__RAW DATA__
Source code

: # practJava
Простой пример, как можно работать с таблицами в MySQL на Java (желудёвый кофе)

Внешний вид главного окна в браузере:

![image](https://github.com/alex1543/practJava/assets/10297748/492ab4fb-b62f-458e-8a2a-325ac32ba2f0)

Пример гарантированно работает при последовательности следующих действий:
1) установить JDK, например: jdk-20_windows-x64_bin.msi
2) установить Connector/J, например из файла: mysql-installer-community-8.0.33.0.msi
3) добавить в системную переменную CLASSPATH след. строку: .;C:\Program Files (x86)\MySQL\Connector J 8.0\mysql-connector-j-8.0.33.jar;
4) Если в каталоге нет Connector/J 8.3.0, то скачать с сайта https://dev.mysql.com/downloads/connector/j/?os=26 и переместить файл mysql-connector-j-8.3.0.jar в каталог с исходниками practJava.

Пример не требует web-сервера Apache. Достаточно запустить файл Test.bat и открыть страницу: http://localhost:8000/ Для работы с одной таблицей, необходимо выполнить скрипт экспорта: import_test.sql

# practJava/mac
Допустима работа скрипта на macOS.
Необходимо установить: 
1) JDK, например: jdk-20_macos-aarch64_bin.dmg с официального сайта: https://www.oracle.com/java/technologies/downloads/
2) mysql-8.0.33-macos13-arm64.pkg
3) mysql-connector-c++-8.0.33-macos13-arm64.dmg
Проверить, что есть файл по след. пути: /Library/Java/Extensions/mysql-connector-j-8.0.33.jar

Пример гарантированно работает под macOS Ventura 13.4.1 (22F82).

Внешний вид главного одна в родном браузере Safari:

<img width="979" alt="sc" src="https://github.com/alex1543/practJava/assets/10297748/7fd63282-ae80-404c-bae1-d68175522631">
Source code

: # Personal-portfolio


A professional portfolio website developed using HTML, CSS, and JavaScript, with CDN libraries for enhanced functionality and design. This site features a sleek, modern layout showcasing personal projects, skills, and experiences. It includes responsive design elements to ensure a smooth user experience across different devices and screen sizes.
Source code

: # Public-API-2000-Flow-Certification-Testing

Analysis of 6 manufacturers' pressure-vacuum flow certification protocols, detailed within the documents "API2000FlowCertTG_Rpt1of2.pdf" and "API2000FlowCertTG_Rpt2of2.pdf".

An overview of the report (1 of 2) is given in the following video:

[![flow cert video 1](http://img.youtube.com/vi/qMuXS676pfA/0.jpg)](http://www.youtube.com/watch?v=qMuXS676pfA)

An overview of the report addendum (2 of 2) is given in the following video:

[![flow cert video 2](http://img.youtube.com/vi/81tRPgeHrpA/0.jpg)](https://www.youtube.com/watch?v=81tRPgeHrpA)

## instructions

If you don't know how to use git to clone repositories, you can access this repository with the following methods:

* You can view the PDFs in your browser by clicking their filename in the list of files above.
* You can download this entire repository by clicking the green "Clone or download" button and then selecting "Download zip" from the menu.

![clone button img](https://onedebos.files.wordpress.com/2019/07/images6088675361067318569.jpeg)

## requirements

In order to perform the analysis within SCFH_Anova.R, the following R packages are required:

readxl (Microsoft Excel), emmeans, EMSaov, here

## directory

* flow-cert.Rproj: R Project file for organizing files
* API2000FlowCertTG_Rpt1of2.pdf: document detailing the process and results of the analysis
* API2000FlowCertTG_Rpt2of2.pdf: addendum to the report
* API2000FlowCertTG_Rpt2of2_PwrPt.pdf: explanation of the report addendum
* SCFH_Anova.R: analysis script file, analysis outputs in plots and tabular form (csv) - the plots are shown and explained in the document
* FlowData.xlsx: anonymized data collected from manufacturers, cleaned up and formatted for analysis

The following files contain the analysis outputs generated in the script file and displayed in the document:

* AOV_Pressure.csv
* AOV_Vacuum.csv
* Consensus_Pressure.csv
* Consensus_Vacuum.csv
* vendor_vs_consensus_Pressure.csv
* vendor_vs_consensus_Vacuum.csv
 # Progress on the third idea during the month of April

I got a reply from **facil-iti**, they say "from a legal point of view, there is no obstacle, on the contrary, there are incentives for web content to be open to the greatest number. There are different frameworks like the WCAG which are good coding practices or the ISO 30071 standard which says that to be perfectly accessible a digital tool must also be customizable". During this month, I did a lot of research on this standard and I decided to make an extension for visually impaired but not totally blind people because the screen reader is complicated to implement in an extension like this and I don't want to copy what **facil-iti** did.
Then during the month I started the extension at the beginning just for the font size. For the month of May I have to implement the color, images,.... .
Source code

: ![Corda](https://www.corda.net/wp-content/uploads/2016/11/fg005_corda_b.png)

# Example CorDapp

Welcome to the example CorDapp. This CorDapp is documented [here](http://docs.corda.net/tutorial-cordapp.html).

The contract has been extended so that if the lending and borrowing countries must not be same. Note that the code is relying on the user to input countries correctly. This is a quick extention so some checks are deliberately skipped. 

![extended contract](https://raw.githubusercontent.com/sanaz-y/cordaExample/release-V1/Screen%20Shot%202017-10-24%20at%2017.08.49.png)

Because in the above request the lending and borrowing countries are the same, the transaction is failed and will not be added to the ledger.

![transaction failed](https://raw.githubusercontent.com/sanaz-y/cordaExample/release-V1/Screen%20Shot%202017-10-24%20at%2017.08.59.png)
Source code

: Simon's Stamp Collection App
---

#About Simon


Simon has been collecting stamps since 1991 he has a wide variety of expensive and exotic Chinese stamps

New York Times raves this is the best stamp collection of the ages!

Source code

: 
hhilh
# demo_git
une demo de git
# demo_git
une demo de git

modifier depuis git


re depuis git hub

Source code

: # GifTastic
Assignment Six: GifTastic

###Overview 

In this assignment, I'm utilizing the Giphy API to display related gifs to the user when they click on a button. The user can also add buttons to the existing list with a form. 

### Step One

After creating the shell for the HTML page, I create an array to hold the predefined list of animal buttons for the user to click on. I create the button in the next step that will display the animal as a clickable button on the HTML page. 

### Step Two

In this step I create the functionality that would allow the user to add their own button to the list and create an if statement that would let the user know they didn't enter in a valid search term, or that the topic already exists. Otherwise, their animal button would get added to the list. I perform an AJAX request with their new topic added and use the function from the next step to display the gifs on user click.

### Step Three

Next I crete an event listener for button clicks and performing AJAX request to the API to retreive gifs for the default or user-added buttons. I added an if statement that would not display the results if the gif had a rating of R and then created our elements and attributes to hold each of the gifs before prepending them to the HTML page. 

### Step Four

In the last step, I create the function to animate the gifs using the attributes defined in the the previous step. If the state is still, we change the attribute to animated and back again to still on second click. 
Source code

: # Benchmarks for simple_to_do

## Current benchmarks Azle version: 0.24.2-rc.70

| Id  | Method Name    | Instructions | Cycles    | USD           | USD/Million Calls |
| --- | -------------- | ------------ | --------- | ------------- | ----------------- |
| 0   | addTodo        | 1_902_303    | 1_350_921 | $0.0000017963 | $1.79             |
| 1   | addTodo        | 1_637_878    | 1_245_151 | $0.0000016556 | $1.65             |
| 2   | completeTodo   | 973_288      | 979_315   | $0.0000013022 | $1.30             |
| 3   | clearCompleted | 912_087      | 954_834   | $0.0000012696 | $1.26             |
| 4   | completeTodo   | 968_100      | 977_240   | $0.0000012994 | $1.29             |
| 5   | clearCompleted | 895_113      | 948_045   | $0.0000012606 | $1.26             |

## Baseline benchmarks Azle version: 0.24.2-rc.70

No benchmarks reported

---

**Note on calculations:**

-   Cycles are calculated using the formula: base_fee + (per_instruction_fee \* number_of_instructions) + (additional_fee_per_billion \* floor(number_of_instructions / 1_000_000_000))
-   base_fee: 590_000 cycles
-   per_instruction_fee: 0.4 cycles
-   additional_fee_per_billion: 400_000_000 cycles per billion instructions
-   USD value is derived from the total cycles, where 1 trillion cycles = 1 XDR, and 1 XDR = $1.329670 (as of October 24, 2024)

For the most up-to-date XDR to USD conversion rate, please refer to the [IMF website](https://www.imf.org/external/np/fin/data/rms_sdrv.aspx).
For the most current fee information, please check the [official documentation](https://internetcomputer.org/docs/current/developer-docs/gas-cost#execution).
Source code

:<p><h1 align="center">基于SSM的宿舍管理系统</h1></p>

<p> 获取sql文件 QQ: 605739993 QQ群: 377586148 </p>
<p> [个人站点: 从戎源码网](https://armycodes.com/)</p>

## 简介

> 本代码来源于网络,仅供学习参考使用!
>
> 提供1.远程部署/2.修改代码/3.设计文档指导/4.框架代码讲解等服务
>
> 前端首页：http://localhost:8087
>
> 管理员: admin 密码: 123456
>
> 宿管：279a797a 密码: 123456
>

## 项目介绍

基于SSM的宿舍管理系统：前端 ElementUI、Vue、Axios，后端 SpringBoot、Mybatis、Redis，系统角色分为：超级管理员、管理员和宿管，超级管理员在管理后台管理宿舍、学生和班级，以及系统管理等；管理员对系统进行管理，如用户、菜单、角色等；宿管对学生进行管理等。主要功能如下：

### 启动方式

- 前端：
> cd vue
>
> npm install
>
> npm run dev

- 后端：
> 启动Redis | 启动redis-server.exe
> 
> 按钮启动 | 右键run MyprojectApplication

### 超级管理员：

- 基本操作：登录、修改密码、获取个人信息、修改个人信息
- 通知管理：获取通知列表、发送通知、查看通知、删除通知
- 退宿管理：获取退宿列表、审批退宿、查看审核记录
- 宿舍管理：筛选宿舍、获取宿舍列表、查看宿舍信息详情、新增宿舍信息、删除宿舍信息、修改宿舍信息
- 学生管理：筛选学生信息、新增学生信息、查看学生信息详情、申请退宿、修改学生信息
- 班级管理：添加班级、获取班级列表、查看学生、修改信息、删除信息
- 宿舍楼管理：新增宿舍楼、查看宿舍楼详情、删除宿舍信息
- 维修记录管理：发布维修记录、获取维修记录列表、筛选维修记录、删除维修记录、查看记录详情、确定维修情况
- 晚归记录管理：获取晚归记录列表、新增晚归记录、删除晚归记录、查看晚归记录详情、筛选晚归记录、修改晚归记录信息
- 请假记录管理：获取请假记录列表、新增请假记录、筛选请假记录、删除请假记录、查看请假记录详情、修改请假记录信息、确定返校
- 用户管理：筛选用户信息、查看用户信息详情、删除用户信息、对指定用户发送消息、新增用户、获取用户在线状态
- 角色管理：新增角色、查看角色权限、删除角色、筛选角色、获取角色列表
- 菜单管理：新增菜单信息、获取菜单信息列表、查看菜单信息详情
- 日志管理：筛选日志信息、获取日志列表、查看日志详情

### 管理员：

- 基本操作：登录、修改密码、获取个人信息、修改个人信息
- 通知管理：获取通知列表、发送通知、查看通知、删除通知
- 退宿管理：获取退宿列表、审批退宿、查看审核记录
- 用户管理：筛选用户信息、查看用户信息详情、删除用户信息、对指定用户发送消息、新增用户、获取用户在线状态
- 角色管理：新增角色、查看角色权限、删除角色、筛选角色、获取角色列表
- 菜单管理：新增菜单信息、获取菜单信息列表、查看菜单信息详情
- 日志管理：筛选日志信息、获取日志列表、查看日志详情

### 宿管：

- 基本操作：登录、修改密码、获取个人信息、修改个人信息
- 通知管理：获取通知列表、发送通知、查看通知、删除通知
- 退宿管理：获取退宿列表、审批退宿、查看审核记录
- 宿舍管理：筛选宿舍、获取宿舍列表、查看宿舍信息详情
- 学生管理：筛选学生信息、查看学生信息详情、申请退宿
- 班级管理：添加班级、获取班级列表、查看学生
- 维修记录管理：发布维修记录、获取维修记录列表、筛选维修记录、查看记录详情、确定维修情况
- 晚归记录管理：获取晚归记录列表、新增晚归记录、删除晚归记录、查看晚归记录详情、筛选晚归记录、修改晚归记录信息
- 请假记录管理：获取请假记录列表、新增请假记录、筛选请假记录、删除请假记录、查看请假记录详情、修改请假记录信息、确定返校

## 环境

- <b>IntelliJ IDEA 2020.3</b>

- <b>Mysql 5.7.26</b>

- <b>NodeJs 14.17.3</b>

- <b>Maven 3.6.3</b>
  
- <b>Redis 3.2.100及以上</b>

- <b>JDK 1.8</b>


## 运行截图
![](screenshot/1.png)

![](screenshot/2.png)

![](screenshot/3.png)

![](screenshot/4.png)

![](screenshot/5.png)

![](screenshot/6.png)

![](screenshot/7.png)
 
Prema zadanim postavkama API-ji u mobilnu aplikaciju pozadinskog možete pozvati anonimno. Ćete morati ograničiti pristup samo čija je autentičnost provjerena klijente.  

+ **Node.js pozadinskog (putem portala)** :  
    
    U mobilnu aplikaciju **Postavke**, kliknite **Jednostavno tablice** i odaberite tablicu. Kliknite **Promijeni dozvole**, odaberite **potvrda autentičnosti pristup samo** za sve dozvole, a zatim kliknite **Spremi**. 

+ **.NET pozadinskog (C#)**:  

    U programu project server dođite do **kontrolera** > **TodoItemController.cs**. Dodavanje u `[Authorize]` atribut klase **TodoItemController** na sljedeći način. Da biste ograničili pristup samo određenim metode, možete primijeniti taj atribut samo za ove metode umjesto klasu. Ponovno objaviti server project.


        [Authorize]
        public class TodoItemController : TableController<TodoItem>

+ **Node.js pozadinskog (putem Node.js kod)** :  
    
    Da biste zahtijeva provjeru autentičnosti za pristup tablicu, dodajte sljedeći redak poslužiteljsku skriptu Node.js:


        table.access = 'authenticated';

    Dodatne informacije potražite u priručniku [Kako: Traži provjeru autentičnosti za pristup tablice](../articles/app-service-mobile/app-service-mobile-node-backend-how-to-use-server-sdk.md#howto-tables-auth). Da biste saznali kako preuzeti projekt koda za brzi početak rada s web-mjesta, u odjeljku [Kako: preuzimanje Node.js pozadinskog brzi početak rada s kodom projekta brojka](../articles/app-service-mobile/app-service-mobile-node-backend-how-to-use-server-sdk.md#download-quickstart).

__TASK DESCRIPTION__
If a line above holds "cordaExample", count it; say how many such lines there are and nothing else.

__TASK OUTPUT__
2